Entries shown section start

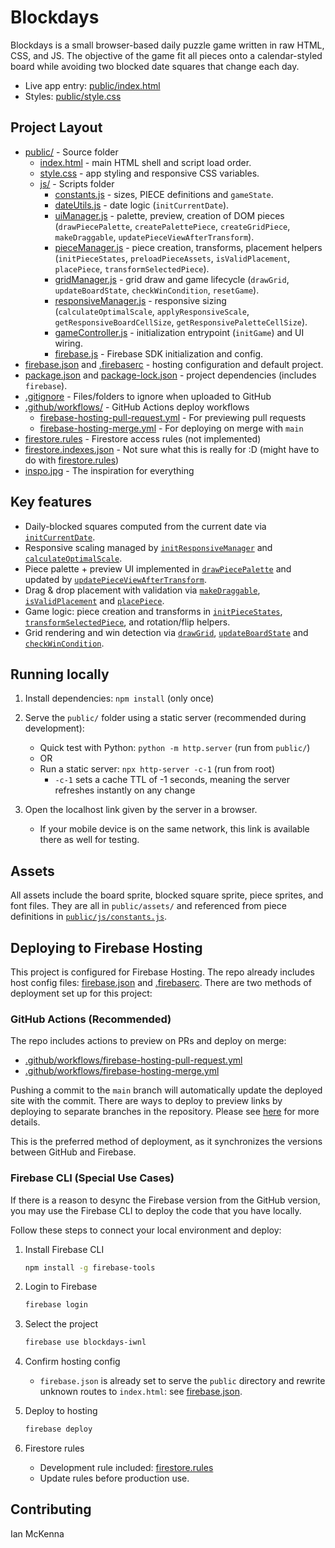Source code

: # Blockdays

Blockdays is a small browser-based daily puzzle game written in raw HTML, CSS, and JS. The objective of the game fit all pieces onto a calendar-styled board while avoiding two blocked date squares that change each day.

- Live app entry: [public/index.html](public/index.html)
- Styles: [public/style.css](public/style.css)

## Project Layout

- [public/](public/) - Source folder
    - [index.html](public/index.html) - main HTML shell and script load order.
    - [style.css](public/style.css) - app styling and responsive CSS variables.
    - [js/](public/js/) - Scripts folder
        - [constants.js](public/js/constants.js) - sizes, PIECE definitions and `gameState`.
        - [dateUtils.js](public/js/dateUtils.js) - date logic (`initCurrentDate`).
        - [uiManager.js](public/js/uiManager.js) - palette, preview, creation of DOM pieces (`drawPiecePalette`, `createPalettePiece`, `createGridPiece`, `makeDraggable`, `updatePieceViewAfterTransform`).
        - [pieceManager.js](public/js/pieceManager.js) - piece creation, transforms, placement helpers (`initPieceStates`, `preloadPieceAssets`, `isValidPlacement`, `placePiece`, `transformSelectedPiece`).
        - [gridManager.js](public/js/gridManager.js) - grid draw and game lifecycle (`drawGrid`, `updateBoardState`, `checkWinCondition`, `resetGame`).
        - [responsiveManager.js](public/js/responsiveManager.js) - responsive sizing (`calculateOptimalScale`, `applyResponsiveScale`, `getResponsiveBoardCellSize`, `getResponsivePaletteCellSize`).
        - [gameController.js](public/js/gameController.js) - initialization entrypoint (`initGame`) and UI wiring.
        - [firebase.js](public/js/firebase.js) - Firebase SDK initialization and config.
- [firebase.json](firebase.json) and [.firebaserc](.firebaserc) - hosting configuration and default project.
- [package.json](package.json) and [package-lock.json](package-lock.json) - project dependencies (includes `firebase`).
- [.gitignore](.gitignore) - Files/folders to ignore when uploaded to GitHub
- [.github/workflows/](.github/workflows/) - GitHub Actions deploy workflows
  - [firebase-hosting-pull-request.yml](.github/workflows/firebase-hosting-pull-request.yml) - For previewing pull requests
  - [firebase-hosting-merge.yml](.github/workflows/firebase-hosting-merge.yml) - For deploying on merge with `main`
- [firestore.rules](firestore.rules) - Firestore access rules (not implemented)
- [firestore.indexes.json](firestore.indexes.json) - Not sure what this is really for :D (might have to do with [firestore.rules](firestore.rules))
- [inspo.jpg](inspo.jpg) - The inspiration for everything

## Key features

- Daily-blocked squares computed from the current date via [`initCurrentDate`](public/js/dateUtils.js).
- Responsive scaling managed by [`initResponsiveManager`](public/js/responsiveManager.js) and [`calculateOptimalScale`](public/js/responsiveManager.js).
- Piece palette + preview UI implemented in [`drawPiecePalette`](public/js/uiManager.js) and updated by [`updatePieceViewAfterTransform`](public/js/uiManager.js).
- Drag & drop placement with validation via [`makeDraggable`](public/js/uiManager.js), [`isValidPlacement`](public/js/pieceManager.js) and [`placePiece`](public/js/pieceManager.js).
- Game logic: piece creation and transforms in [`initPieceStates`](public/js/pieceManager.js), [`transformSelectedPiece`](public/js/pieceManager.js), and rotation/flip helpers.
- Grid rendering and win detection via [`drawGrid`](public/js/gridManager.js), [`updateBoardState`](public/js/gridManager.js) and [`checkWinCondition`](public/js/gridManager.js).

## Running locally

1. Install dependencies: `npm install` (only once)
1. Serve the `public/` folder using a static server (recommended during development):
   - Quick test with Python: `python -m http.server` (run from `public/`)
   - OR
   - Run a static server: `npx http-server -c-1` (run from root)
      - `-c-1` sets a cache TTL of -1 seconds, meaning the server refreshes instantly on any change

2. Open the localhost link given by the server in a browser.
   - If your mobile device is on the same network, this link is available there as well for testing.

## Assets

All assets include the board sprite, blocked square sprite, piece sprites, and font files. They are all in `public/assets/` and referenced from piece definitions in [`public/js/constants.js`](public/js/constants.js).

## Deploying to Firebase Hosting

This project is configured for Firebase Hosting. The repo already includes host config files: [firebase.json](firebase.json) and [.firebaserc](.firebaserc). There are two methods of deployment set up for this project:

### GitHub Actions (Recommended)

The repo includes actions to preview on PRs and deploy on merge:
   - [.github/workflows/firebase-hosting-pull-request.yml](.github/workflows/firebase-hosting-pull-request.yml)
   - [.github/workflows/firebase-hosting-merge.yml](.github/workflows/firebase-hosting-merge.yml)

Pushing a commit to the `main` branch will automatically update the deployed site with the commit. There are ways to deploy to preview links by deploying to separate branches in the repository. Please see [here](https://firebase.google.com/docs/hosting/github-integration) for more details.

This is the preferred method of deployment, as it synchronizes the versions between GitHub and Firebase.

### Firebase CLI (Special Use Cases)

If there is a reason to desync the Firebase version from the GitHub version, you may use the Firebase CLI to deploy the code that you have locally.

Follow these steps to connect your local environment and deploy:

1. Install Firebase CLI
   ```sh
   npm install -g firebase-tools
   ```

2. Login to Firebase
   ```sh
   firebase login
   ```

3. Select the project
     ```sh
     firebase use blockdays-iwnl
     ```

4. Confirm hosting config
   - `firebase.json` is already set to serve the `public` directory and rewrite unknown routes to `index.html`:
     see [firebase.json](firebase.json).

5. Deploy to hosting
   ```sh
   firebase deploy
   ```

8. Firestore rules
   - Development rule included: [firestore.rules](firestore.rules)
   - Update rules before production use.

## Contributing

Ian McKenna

Entries shown section end
Entries shown section start

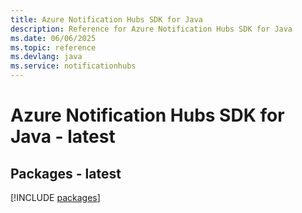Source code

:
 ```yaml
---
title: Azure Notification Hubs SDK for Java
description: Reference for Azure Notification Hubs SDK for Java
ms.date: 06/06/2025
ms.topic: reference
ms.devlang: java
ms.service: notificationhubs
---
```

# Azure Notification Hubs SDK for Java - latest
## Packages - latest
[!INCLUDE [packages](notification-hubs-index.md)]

Entries shown section end
Entries shown section start

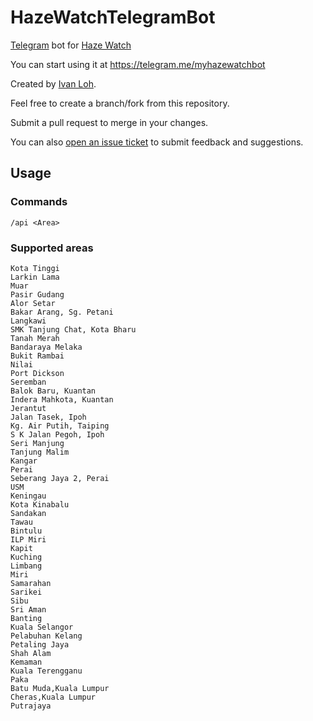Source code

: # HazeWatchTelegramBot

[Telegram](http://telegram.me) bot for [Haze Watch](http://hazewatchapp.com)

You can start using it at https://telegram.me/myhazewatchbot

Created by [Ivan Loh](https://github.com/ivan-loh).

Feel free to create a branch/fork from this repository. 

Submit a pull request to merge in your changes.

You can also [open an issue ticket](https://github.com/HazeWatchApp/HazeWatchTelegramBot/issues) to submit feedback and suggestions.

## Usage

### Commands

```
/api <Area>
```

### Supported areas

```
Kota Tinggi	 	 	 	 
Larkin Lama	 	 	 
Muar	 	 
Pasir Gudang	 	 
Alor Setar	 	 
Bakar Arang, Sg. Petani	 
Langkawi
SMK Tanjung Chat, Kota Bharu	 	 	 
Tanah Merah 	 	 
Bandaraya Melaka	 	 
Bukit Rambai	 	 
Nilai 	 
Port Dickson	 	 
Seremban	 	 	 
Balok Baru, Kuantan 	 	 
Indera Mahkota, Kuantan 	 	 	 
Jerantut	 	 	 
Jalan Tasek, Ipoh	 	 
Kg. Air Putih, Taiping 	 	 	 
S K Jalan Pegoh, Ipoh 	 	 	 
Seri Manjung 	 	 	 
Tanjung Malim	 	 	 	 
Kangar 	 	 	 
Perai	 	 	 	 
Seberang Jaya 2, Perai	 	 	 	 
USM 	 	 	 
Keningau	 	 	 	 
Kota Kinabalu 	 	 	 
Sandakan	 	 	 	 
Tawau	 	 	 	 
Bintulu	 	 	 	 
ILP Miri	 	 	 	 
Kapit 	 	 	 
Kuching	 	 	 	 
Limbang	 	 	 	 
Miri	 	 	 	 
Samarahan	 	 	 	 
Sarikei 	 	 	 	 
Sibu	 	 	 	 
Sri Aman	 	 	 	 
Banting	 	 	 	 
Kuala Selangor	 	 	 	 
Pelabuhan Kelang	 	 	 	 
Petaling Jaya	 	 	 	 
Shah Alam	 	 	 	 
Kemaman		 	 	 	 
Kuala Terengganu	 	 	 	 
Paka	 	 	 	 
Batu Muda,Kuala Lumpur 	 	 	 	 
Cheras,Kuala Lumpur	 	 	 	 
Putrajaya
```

Entries shown section end

[Task requirements] Determine how many lines in the records include the string "request". Only that number should be given.

[Response area] 3